# WHAT YOU WILL DO
Across the whole listing, copy out every line that includes the string "возможна".

# DATA FOR PROCESSING
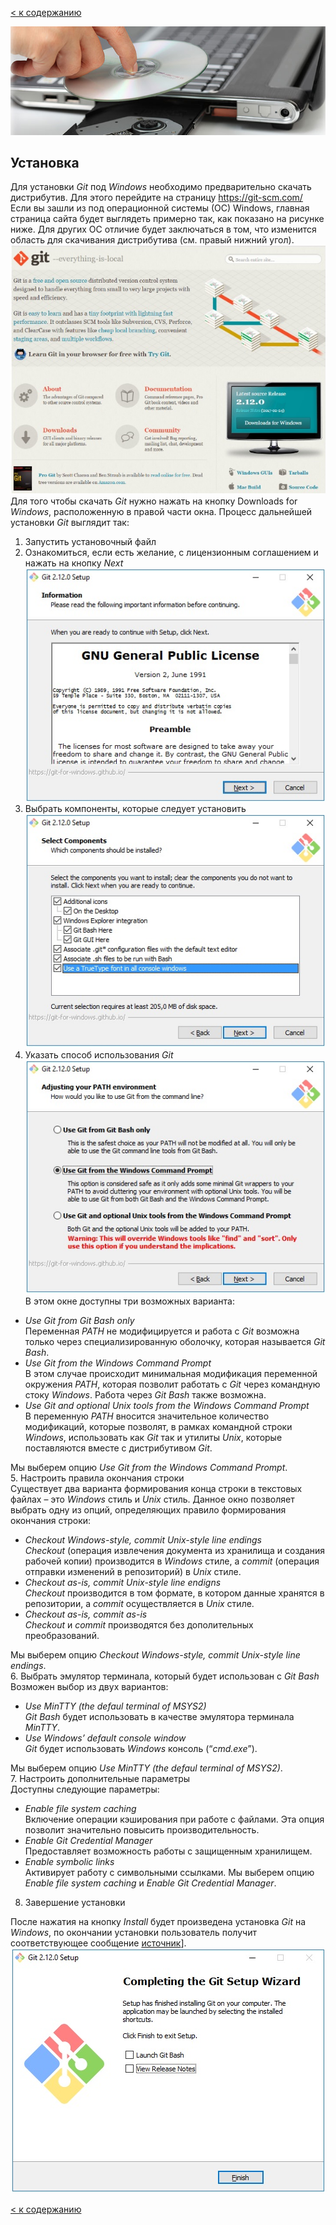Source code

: [< к содержанию](./readme.md)

![install-logo2](./assets/install-logo2.jpg)

## Установка

Для установки *Git* под *Windows* необходимо предварительно скачать дистрибутив. Для этого перейдите на страницу https://git-scm.com/
Если вы зашли из под операционной системы (ОС) Windows, главная страница сайта будет выглядеть примерно так, как показано на рисунке ниже. Для других ОС отличие будет заключаться в том, что изменится область для скачивания дистрибутива (см. правый нижний угол).   
 ![install_p1](./assets/install_p1.png)   
Для того чтобы скачать *Git* нужно нажать на кнопку Downloads for *Windows*, расположенную в правой части окна.
Процесс дальнейшей установки *Git* выглядит так:
1. Запустить установочный файл
2. Ознакомиться, если есть желание, с лицензионным соглашением и нажать на кнопку *Next*   
![install_p2](./assets/install_p2.png)   
3. Выбрать компоненты, которые следует установить   
![install_p3](./assets/install_p3.png)   
4. Указать способ использования *Git*   
![install_p4](./assets/install_p4.png)   
В этом окне доступны три возможных варианта:
* *Use Git from Git Bash only*  
Переменная *PATH* не модифицируется и работа с *Git* возможна только через специализированную оболочку, которая называется *Git Bash*.
*	*Use Git from the Windows Command Prompt*  
В этом случае происходит минимальная модификация переменной окружения *PATH*, которая позволит работать с *Git* через командную стоку *Windows*. Работа через *Git Bash* также возможна.
*	*Use Git and optional Unix tools from the Windows Command Prompt*  
В переменную *PATH* вносится значительное количество модификаций, которые позволят, в рамках командной строки *Windows*, использовать как *Git* так и утилиты *Unix*, которые поставляются вместе с дистрибутивом *Git*.

Мы выберем опцию *Use Git from the Windows Command Prompt*.  
5. Настроить правила окончания строки   
Существует два варианта формирования конца строки в текстовых файлах – это *Windows* стиль и *Unix* стиль. Данное окно позволяет выбрать одну из опций, определяющих правило формирования окончания строки:
* *Checkout Windows-style, commit Unix-style line endings*  
*Checkout* (операция извлечения документа из хранилища и создания рабочей копии) производится в *Windows* стиле, а *commit* (операция отправки изменений в репозиторий) в *Unix* стиле.  
* *Checkout as-is, commit Unix-style line endigns*  
*Checkout* производится в том формате, в котором данные хранятся в репозитории, а *commit* осуществляется в *Unix* стиле.  
* *Checkout as-is, commit as-is*  
*Checkout* и *commit* производятся без дополительных преобразований.

Мы выберем опцию *Checkout Windows-style, commit Unix-style line endings*.  
6. Выбрать эмулятор терминала, который будет использован с *Git Bash*  
Возможен выбор из двух вариантов:
* *Use MinTTY (the defaul terminal of MSYS2)*  
*Git Bash* будет использовать в качестве эмулятора терминала *MinTTY*.
* *Use Windows’ default console window*  
*Git* будет использовать *Windows* консоль (“*cmd.exe*”).

Мы выберем опцию *Use MinTTY (the defaul terminal of MSYS2)*.  
7. Настроить дополнительные параметры  
Доступны следующие параметры:
* *Enable file system caching*  
Включение операции кэширования при работе с файлами. Эта опция позволит значительно повысить производительность.
* *Enable Git Credential Manager*  
Предоставляет возможность работы с защищенным хранилищем.
* *Enable symbolic links*  
Активирует работу с символьными ссылками.
Мы выберем опцию *Enable file system caching* и *Enable Git Credential Manager*.
8. Завершение установки

После нажатия на кнопку *Install* будет произведена установка *Git* на *Windows*, по окончании установки пользователь получит соответствующее сообщение [источник](https://devpractice.ru/git-for-beginners-part-2-install-git/)].   
![install_p5](./assets/install_p5.png)

[< к содержанию](./readme.md)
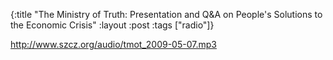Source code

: {:title "The Ministry of Truth: Presentation and Q&A on People's Solutions to the Economic Crisis"
:layout :post
:tags  ["radio"]}

<http://www.szcz.org/audio/tmot_2009-05-07.mp3>

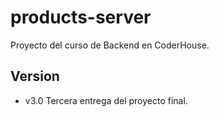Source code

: # products-server
Proyecto del curso de Backend en CoderHouse.

## Version
 - v3.0 Tercera entrega del proyecto final.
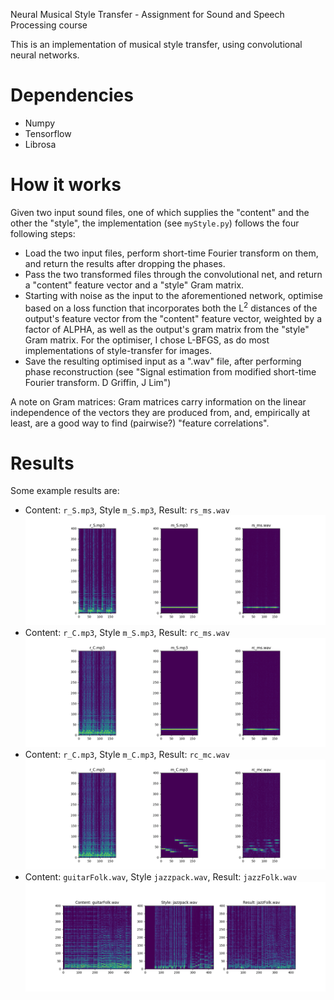 Neural Musical Style Transfer - Assignment for Sound and Speech Processing course

This is an implementation of musical style transfer, using convolutional neural networks.

# Dependencies
* Numpy
* Tensorflow
* Librosa

# How it works

Given two input sound files, one of which supplies the "content" and the other the "style", the implementation (see `myStyle.py`)
follows the four following steps:

* Load the two input files, perform short-time Fourier transform on them, and return the results after dropping the phases.
* Pass the two transformed files through the convolutional net, and return a "content" feature vector and a "style" Gram matrix.
* Starting with noise as the input to the aforementioned network, optimise based on a loss function that incorporates both the L<sup>2</sup>
distances of the output's feature vector from the "content" feature vector, weighted by a factor of ALPHA, as well as the 
output's gram matrix from the "style" Gram matrix. For the optimiser, I chose L-BFGS, as do most implementations of style-transfer for images.
* Save the resulting optimised input as a ".wav" file, after performing phase reconstruction (see "Signal estimation from modified short-time Fourier transform. D Griffin, J Lim")

A note on Gram matrices: Gram matrices carry information on the linear independence of the vectors they are produced from, and, empirically at least, are a good way to find (pairwise?) "feature correlations".

# Results

Some example results are:

* Content: `r_S.mp3`, Style `m_S.mp3`, Result: `rs_ms.wav` 
![Results](https://github.com/wintershammer/soundProcessingAssignment/blob/master/figure_1-1.png)
* Content: `r_C.mp3`, Style `m_S.mp3`, Result: `rc_ms.wav` 
![Results](https://github.com/wintershammer/soundProcessingAssignment/blob/master/figure_1-2.png)
* Content: `r_C.mp3`, Style `m_C.mp3`, Result: `rc_mc.wav` 
![Results](https://github.com/wintershammer/soundProcessingAssignment/blob/master/figure_1.png)
* Content: `guitarFolk.wav`, Style `jazzpack.wav`, Result: `jazzFolk.wav` 
![Results](https://github.com/wintershammer/soundProcessingAssignment/blob/master/figure_1-4.png)
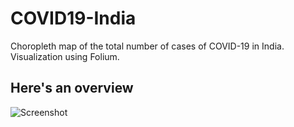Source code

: # COVID19-India
Choropleth map of the total number of cases of COVID-19 in India. Visualization using Folium.

## Here's an overview
![Screenshot](https://github.com/yoursshahnawaz/COVID19-India/blob/master/Data/Screenshot_map.JPG)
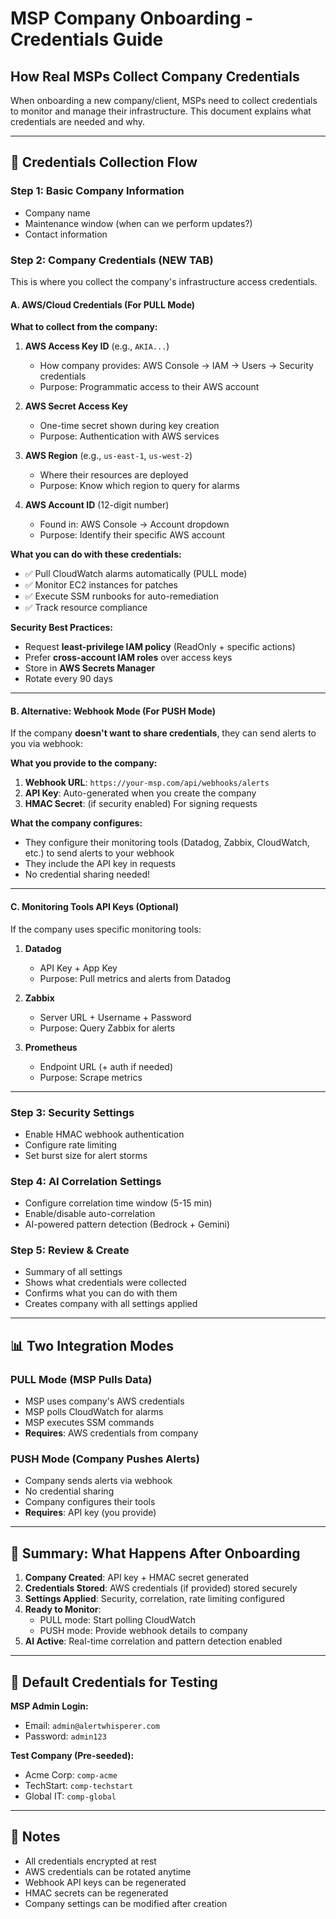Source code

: # MSP Company Onboarding - Credentials Guide

## How Real MSPs Collect Company Credentials

When onboarding a new company/client, MSPs need to collect credentials to monitor and manage their infrastructure. This document explains what credentials are needed and why.

---

## 🔐 Credentials Collection Flow

### **Step 1: Basic Company Information**
- Company name
- Maintenance window (when can we perform updates?)
- Contact information

### **Step 2: Company Credentials (NEW TAB)**

This is where you collect the company's infrastructure access credentials.

#### **A. AWS/Cloud Credentials (For PULL Mode)**

**What to collect from the company:**

1. **AWS Access Key ID** (e.g., `AKIA...`)
   - How company provides: AWS Console → IAM → Users → Security credentials
   - Purpose: Programmatic access to their AWS account

2. **AWS Secret Access Key**
   - One-time secret shown during key creation
   - Purpose: Authentication with AWS services

3. **AWS Region** (e.g., `us-east-1`, `us-west-2`)
   - Where their resources are deployed
   - Purpose: Know which region to query for alarms

4. **AWS Account ID** (12-digit number)
   - Found in: AWS Console → Account dropdown
   - Purpose: Identify their specific AWS account

**What you can do with these credentials:**
- ✅ Pull CloudWatch alarms automatically (PULL mode)
- ✅ Monitor EC2 instances for patches
- ✅ Execute SSM runbooks for auto-remediation
- ✅ Track resource compliance

**Security Best Practices:**
- Request **least-privilege IAM policy** (ReadOnly + specific actions)
- Prefer **cross-account IAM roles** over access keys
- Store in **AWS Secrets Manager**
- Rotate every 90 days

---

#### **B. Alternative: Webhook Mode (For PUSH Mode)**

If the company **doesn't want to share credentials**, they can send alerts to you via webhook:

**What you provide to the company:**
1. **Webhook URL**: `https://your-msp.com/api/webhooks/alerts`
2. **API Key**: Auto-generated when you create the company
3. **HMAC Secret**: (if security enabled) For signing requests

**What the company configures:**
- They configure their monitoring tools (Datadog, Zabbix, CloudWatch, etc.) to send alerts to your webhook
- They include the API key in requests
- No credential sharing needed!

---

#### **C. Monitoring Tools API Keys (Optional)**

If the company uses specific monitoring tools:

1. **Datadog**
   - API Key + App Key
   - Purpose: Pull metrics and alerts from Datadog

2. **Zabbix**
   - Server URL + Username + Password
   - Purpose: Query Zabbix for alerts

3. **Prometheus**
   - Endpoint URL (+ auth if needed)
   - Purpose: Scrape metrics

---

### **Step 3: Security Settings**
- Enable HMAC webhook authentication
- Configure rate limiting
- Set burst size for alert storms

### **Step 4: AI Correlation Settings**
- Configure correlation time window (5-15 min)
- Enable/disable auto-correlation
- AI-powered pattern detection (Bedrock + Gemini)

### **Step 5: Review & Create**
- Summary of all settings
- Shows what credentials were collected
- Confirms what you can do with them
- Creates company with all settings applied

---

## 📊 Two Integration Modes

### **PULL Mode (MSP Pulls Data)**
- MSP uses company's AWS credentials
- MSP polls CloudWatch for alarms
- MSP executes SSM commands
- **Requires**: AWS credentials from company

### **PUSH Mode (Company Pushes Alerts)**
- Company sends alerts via webhook
- No credential sharing
- Company configures their tools
- **Requires**: API key (you provide)

---

## 🎯 Summary: What Happens After Onboarding

1. **Company Created**: API key + HMAC secret generated
2. **Credentials Stored**: AWS credentials (if provided) stored securely
3. **Settings Applied**: Security, correlation, rate limiting configured
4. **Ready to Monitor**:
   - PULL mode: Start polling CloudWatch
   - PUSH mode: Provide webhook details to company
5. **AI Active**: Real-time correlation and pattern detection enabled

---

## 🔑 Default Credentials for Testing

**MSP Admin Login:**
- Email: `admin@alertwhisperer.com`
- Password: `admin123`

**Test Company (Pre-seeded):**
- Acme Corp: `comp-acme`
- TechStart: `comp-techstart`
- Global IT: `comp-global`

---

## 📝 Notes

- All credentials encrypted at rest
- AWS credentials can be rotated anytime
- Webhook API keys can be regenerated
- HMAC secrets can be regenerated
- Company settings can be modified after creation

# EXERCISE SOLUTION
Переменная *PATH* не модифицируется и работа с *Git* возможна только через специализированную оболочку, которая называется *Git Bash*.
В этом случае происходит минимальная модификация переменной окружения *PATH*, которая позволит работать с *Git* через командную стоку *Windows*. Работа через *Git Bash* также возможна.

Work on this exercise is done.